Go through the material below, find each line with the word "Julia", and copy those lines.
::::::::
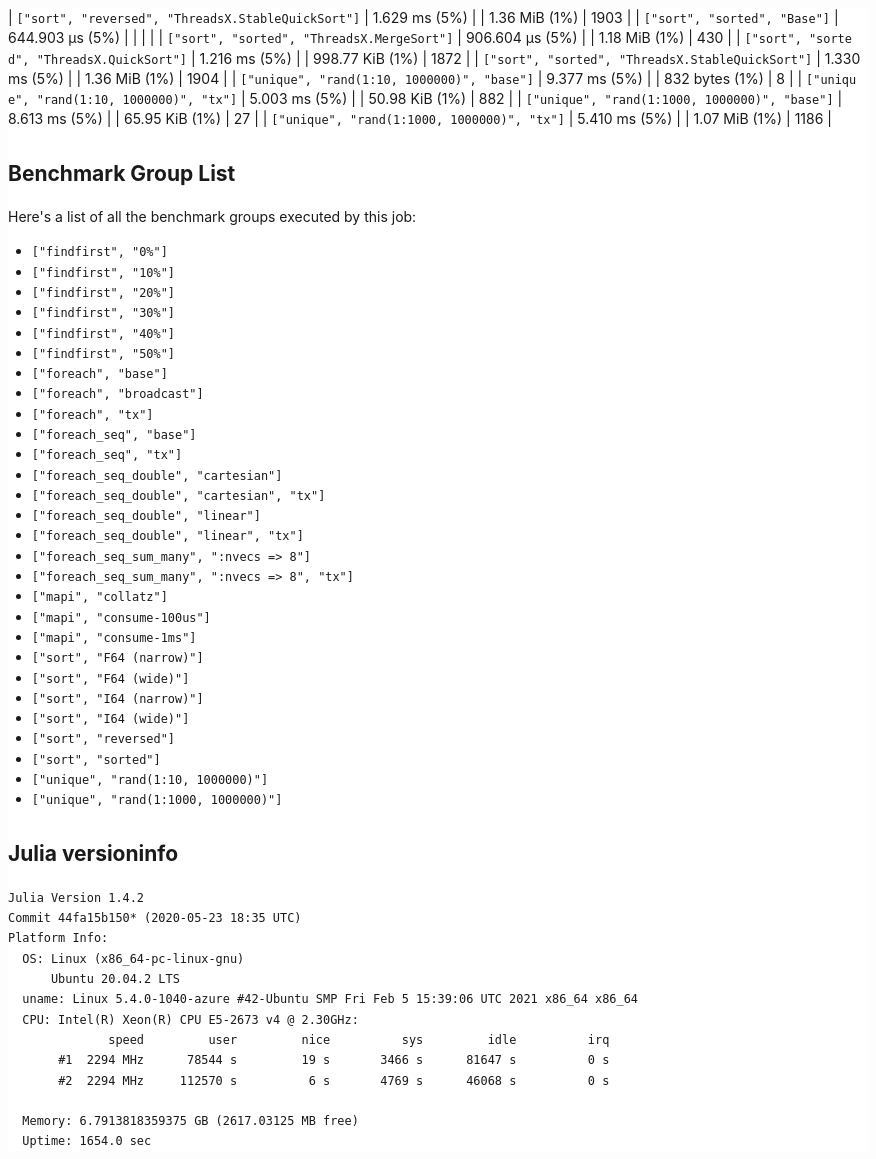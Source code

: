 | `["sort", "reversed", "ThreadsX.StableQuickSort"]`                 |   1.629 ms (5%) |           |   1.36 MiB (1%) |        1903 |
| `["sort", "sorted", "Base"]`                                       | 644.903 μs (5%) |           |                 |             |
| `["sort", "sorted", "ThreadsX.MergeSort"]`                         | 906.604 μs (5%) |           |   1.18 MiB (1%) |         430 |
| `["sort", "sorted", "ThreadsX.QuickSort"]`                         |   1.216 ms (5%) |           | 998.77 KiB (1%) |        1872 |
| `["sort", "sorted", "ThreadsX.StableQuickSort"]`                   |   1.330 ms (5%) |           |   1.36 MiB (1%) |        1904 |
| `["unique", "rand(1:10, 1000000)", "base"]`                        |   9.377 ms (5%) |           |  832 bytes (1%) |           8 |
| `["unique", "rand(1:10, 1000000)", "tx"]`                          |   5.003 ms (5%) |           |  50.98 KiB (1%) |         882 |
| `["unique", "rand(1:1000, 1000000)", "base"]`                      |   8.613 ms (5%) |           |  65.95 KiB (1%) |          27 |
| `["unique", "rand(1:1000, 1000000)", "tx"]`                        |   5.410 ms (5%) |           |   1.07 MiB (1%) |        1186 |

## Benchmark Group List
Here's a list of all the benchmark groups executed by this job:

- `["findfirst", "0%"]`
- `["findfirst", "10%"]`
- `["findfirst", "20%"]`
- `["findfirst", "30%"]`
- `["findfirst", "40%"]`
- `["findfirst", "50%"]`
- `["foreach", "base"]`
- `["foreach", "broadcast"]`
- `["foreach", "tx"]`
- `["foreach_seq", "base"]`
- `["foreach_seq", "tx"]`
- `["foreach_seq_double", "cartesian"]`
- `["foreach_seq_double", "cartesian", "tx"]`
- `["foreach_seq_double", "linear"]`
- `["foreach_seq_double", "linear", "tx"]`
- `["foreach_seq_sum_many", ":nvecs => 8"]`
- `["foreach_seq_sum_many", ":nvecs => 8", "tx"]`
- `["mapi", "collatz"]`
- `["mapi", "consume-100us"]`
- `["mapi", "consume-1ms"]`
- `["sort", "F64 (narrow)"]`
- `["sort", "F64 (wide)"]`
- `["sort", "I64 (narrow)"]`
- `["sort", "I64 (wide)"]`
- `["sort", "reversed"]`
- `["sort", "sorted"]`
- `["unique", "rand(1:10, 1000000)"]`
- `["unique", "rand(1:1000, 1000000)"]`

## Julia versioninfo
```
Julia Version 1.4.2
Commit 44fa15b150* (2020-05-23 18:35 UTC)
Platform Info:
  OS: Linux (x86_64-pc-linux-gnu)
      Ubuntu 20.04.2 LTS
  uname: Linux 5.4.0-1040-azure #42-Ubuntu SMP Fri Feb 5 15:39:06 UTC 2021 x86_64 x86_64
  CPU: Intel(R) Xeon(R) CPU E5-2673 v4 @ 2.30GHz: 
              speed         user         nice          sys         idle          irq
       #1  2294 MHz      78544 s         19 s       3466 s      81647 s          0 s
       #2  2294 MHz     112570 s          6 s       4769 s      46068 s          0 s
       
  Memory: 6.7913818359375 GB (2617.03125 MB free)
  Uptime: 1654.0 sec
```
::::::::
◆ **Answer area**
## Julia versioninfo
Julia Version 1.4.2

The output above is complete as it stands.